In Conservative Parties Ziblatt looks at the alternatives to a strong party structure and finds them most unattractive.  Pre-WWI the German Conservative Party reached out to the Agrarian League, a better-organized group dedicated to enhancing agricultural interests, only to find out that the party had been taken over by an interest group, and one with most unpleasant anti-Semitic, anti-urban and militaristic tendencies. Post WWI, Ziblatt compares the weak DNVP (successor to the Conservatives) to the strong Social Democrats.  The Social Democratic Party was funded by membership dues and had a party newspaper.  The DNVP had neither an independent financial base nor a party newspaper.  Instead, it came to rely on Alfred Hugenberg, a right-wing media magnate who used his media empire to stir up right-wing radicalism and his fortune to finance the party (Ziblatt estimates that he provided at least 30% of party funding). Compare this, then, with Stevens' description of the Republican Party today*** -- at the mercy of an increasingly extremist right wing media driving its voters' opinions, dependent on mega-donors and their political action committees (PAC's), and beholden to special interests such as the NRA and Grover Norquist's anti-tax zealots.  Ziblatt emphasizes the point as well in How Democracies Die.

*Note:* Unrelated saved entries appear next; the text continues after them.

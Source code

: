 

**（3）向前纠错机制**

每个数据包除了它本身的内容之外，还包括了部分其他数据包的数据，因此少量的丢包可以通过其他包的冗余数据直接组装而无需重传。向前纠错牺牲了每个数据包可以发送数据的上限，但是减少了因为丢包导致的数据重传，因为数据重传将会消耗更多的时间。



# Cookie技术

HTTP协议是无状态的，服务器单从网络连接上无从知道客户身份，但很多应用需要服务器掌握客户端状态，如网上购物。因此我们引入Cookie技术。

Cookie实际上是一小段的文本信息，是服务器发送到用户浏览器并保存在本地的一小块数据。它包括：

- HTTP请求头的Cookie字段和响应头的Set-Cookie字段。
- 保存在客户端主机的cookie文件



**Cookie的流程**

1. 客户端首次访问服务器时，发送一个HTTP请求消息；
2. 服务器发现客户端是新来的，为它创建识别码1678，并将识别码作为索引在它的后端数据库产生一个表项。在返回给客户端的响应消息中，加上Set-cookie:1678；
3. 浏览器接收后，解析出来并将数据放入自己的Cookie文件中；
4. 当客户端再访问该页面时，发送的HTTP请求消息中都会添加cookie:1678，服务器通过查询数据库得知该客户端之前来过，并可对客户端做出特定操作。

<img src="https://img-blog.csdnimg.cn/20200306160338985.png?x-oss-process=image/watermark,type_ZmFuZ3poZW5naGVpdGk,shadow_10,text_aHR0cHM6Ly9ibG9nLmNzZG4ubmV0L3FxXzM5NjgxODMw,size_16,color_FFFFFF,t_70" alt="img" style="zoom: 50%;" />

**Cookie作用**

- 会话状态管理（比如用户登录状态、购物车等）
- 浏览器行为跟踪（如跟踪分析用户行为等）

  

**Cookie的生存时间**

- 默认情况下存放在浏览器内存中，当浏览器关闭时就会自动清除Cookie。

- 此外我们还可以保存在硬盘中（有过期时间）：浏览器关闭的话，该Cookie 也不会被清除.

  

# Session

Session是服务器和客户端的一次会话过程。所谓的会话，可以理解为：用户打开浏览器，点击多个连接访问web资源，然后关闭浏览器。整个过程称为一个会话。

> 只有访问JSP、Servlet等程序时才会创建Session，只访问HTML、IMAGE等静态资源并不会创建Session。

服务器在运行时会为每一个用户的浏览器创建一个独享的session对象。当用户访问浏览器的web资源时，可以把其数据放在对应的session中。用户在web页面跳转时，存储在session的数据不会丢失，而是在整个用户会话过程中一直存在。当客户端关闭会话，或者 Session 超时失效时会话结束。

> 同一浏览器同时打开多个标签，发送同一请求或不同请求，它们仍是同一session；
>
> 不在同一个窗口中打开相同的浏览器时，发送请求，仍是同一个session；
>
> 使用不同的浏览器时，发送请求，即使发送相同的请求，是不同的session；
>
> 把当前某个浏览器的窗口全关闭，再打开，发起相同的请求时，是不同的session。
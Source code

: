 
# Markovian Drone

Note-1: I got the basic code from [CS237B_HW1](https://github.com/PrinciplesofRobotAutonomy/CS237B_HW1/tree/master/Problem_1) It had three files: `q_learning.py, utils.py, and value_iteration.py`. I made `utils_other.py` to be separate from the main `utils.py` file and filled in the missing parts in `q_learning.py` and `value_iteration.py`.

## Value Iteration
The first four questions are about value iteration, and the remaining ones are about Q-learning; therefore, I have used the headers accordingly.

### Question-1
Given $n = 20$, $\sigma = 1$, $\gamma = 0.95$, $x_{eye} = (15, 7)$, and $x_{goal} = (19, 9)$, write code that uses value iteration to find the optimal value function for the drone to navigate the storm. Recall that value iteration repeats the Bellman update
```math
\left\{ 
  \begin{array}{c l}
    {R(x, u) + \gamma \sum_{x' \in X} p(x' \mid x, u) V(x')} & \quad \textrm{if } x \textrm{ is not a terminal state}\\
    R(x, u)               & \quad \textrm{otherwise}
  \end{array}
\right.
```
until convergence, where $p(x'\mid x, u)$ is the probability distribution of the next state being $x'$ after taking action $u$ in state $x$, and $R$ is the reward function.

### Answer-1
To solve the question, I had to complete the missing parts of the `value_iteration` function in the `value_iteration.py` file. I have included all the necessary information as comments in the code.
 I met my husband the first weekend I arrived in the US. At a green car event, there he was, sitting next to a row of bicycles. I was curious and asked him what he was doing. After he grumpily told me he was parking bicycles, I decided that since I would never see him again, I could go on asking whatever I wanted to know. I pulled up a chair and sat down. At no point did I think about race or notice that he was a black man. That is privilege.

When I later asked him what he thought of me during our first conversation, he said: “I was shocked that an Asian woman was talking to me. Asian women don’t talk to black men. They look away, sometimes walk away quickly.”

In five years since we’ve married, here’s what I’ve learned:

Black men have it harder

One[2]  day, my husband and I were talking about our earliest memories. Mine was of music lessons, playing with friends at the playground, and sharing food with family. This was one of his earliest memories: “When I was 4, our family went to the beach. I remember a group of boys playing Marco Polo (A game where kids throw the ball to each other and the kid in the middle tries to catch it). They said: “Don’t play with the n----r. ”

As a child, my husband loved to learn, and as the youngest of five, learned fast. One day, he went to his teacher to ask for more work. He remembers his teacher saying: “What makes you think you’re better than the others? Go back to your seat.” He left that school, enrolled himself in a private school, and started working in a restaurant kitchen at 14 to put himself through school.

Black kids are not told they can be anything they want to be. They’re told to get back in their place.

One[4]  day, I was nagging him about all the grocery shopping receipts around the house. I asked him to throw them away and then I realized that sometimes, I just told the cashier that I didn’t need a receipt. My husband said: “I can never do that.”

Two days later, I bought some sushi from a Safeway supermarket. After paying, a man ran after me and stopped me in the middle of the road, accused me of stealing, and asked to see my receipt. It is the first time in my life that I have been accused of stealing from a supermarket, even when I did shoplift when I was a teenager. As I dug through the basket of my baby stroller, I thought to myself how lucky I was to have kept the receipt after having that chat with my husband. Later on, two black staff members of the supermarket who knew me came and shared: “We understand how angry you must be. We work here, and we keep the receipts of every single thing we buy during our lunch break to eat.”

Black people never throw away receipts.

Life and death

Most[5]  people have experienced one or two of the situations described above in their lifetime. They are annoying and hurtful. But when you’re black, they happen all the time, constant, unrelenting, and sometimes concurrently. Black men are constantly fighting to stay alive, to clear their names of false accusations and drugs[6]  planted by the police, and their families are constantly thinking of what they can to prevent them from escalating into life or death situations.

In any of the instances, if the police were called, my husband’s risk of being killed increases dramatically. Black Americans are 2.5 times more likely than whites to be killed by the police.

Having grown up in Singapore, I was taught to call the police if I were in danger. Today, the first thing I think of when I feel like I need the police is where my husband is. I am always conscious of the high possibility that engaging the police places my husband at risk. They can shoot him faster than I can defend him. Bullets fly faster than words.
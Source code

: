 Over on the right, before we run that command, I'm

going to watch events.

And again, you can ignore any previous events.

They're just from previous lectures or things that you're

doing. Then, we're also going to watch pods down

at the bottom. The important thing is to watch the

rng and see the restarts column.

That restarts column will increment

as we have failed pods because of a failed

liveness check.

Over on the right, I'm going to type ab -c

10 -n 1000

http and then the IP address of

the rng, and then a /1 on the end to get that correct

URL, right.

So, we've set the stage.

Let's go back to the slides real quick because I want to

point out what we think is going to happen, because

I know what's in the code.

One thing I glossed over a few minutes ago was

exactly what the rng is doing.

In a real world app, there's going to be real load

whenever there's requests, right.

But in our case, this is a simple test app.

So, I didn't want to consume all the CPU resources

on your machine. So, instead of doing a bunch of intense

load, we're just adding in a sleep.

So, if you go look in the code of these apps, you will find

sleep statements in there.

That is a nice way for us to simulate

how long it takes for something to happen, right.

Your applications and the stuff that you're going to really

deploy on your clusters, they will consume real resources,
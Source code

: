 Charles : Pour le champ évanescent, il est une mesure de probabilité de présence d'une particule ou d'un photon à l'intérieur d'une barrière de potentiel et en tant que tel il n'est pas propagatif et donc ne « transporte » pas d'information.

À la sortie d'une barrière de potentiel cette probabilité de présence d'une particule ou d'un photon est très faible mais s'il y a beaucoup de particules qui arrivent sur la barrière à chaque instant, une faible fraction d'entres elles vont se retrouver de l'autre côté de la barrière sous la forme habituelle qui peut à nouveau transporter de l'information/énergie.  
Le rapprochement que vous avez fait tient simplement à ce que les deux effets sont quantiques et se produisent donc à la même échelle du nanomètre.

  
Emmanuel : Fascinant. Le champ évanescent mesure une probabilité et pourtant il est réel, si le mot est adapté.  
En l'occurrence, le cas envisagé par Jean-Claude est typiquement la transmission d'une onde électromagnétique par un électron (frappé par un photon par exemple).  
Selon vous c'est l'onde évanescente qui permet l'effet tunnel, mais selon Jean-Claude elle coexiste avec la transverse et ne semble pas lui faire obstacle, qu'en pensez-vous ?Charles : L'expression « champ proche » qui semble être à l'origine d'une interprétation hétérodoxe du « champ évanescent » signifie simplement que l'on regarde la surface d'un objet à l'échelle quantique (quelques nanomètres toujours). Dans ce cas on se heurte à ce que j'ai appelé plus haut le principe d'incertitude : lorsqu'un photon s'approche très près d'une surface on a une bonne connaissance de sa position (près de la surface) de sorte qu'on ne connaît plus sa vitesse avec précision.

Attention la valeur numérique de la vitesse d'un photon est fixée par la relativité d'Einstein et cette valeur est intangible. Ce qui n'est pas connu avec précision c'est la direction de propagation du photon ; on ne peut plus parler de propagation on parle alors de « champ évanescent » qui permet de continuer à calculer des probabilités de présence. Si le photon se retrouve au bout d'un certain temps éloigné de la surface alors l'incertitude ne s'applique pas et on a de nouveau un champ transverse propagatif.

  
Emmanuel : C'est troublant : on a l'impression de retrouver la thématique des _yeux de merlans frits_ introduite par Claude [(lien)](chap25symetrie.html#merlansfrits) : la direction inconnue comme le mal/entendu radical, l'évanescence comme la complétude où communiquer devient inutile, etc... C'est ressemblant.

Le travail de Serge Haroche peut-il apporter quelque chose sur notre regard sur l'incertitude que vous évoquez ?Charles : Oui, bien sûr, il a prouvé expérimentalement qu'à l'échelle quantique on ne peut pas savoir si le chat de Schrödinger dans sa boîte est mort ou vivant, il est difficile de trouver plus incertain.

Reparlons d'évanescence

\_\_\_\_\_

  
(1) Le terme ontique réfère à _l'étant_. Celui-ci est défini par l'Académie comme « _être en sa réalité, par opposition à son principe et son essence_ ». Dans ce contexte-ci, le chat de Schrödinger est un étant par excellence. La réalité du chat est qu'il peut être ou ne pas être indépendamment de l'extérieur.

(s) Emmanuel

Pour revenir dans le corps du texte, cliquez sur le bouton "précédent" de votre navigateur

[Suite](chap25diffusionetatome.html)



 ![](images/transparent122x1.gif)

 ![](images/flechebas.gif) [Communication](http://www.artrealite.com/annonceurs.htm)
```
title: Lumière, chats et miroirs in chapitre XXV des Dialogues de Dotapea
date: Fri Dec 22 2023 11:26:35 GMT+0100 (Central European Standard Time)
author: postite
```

My most serious criticism of Ziblatt is over the key issue he never addresses.  Ziblatt emphasizes the need for a strong democratic conservative party to reign in the "right wing grassroots" with their authoritarian tendencies.  He warns of the danger of letting the right wing grassroots take over.  But he never explains who these right wing grassroots are or how numerous they are  He does drop at least some hints that they may not be so numerous.  Irish Protestant militias in Britain or anti-Semites in Germany exercises influence far out of proportion to their numbers and were more ideologically extreme than electorally-minded party leaders.  This suggests that the "right wing grassroots" are more accurately characterized as the activists. And their appeal is often to bigotry -- anti-Irish in Britain, anti-Semitic in Germany, or anti-black or -Hispanic in the U.S.   A strong party can meet some of the activists' more reasonable demands (denying Catholic Ireland control over Protestant Ulster, for instance) while refusing to surrender to outright bigotry.  And the party can contain the activists, in large part, by drawing in the allegiance of a broad electoral base while limiting the activists' popular appeal.  When right-wing media, mega-donors and interests groups capture a party, they are able to stir up popular sentiment in favor of extremism and endanger democracy.

Stevens makes the same point when talking about the more rabidly anti-tax and anti-spending elements in the Republican Party.  He served as campaign advisor to the incumbent Mississippi U.S. Senator, who had brought home the bacon for his state. The challenger was an obscure state senator who had never run for state-wide office, had no local base or fund-raising network, and was running on an anti-spending platform. Doubtless the challenger could pitch himself as the voice of the grassroots running against the establishment.  But, in fact, he was himself funded by large, wealthy out-of-state activist groups, freed by Citizens United to pour unlimited money into the election.  Stevens wrote ads for the incumbent the old-fashioned way -- by boasting that he had brought home the bacon for Mississippi and would continue to do so.  The challenger, in the meantime, found that cutting spending on Mississippi was not a winning issue and made barely-coded appeals to racism.  The incumbent won by a narrow margin.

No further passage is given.